Actividad en Roda de Barà

El pasado lunes 30 de julio, Dtallers realizó dos actividades en Roda de Barà (Tarragona), a los niños de la escuela de verano que organiza el colegio “El Cucurull”. Se formaron dos grupos de niños de entre 6 y 7 años, siendo cada grupo de unos 12 niños aproximadamente.

La acogida de los niños fue muy buena ya que escuchaban atentos las instrucciones del taller, en todo momento se implicaron en las actividades y fueron muy participativos.

El tema a tratar en ambas sesiones fue el de la autoestima. Mantener una autoestima adecuada es esencial para cualquier persona, pero mucho más en los niños, ya que es un pilar importantísimo para permitir un correcto desarrollo evolutivo y conseguir su desarrollo personal.

Al empezar ambas sesiones pregunté si alguien sabía lo qué era la autoestima, pero ningún niño supo responder y al finalizar una de las sesiones y volver a preguntar a los niños qué significaba la autoestima, fue muy gratificante escuchar a Marc de 6 años responder que era “Quererse”. Lo que indicaba que el principal objetivo del taller se había cumplido.

Cada sesión se dividía en dos partes, una individual y una en grupo. Para realizar la primera parte, cada niño tenía que descubrir quién se ocultaba dentro de una misteriosa caja.

Para ello les sugerí algunas pistas, como por ejemplo: la persona que está dentro es muy importante, se quiere mucho, tiene muchos amigos, sabe hacer muchas cosas y es muy muy muy especial.

La segunda parte consistió en realizar un dibujo sobre aquello que los niños consideraban que era importante para ellos y que hacían muy bien. Este dibujo luego lo tenían que compartir con sus padres y explicarles su significado.

Algunos niños dibujaron como ayudaban a su mamá a recoger el lavaplatos, otros cómo ayudaban a sus padres a hacer la cama y la mayoría dibujaron a su familia incluso con sus mascotas, lo que indicaba la importancia que tiene la familia para ellos.

Los niños se divertían realizando estas actividades mientras disfrutaban y reflexionaban.
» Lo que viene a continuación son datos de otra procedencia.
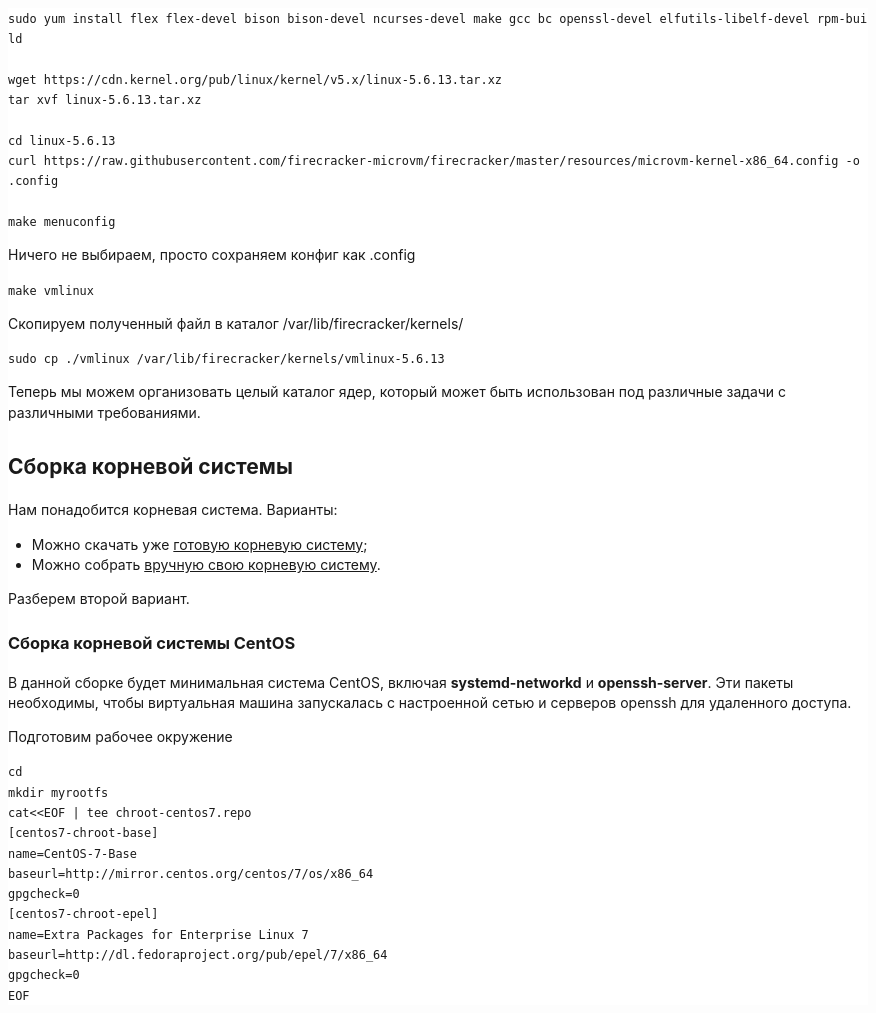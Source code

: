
 ```
sudo yum install flex flex-devel bison bison-devel ncurses-devel make gcc bc openssl-devel elfutils-libelf-devel rpm-build

wget https://cdn.kernel.org/pub/linux/kernel/v5.x/linux-5.6.13.tar.xz
tar xvf linux-5.6.13.tar.xz

cd linux-5.6.13
curl https://raw.githubusercontent.com/firecracker-microvm/firecracker/master/resources/microvm-kernel-x86_64.config -o .config

make menuconfig
```

Ничего не выбираем, просто сохраняем конфиг как .config

```
make vmlinux
```

Скопируем полученный файл в каталог /var/lib/firecracker/kernels/

```
sudo cp ./vmlinux /var/lib/firecracker/kernels/vmlinux-5.6.13
```

Теперь мы можем организовать целый каталог ядер, который может быть использован под различные задачи с различными требованиями.

## Сборка корневой системы

Нам понадобится корневая система. Варианты:

* Можно скачать уже [готовую корневую систему]((https://github.com/firecracker-microvm/firecracker/blob/master/docs/getting-started.md));
* Можно собрать [вручную свою корневую систему](http://www.forevergenin.com/posts/linux/bootstrapping-centos-rootfs/).

Разберем второй вариант.

### Сборка корневой системы CentOS

В данной сборке будет минимальная система CentOS, включая **systemd-networkd** и **openssh-server**. Эти пакеты необходимы, чтобы виртуальная машина запускалась с настроенной сетью и серверов openssh для удаленного доступа.

Подготовим рабочее окружение

```
cd
mkdir myrootfs
cat<<EOF | tee chroot-centos7.repo
[centos7-chroot-base]
name=CentOS-7-Base
baseurl=http://mirror.centos.org/centos/7/os/x86_64
gpgcheck=0
[centos7-chroot-epel]
name=Extra Packages for Enterprise Linux 7
baseurl=http://dl.fedoraproject.org/pub/epel/7/x86_64
gpgcheck=0
EOF
```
Esto les permitió ir tomando más consciencia sobre ellos; sobre su autoestima, sobre sus capacidades, sobre sus seres queridos, sus amigos, sus relaciones con los demás, etc… y mejorar así sus propias habilidades y la relación con los otros.

Sin lugar a duda, el momento más bonito del taller fue ver el rostro de los pequeños al abrir la caja y descubrir a esa persona tan especial; todos se mostraban sorprendidos y a la mayoría de ellos les provocaba una tímida sonrisa, mientras su cara radiaba felicidad.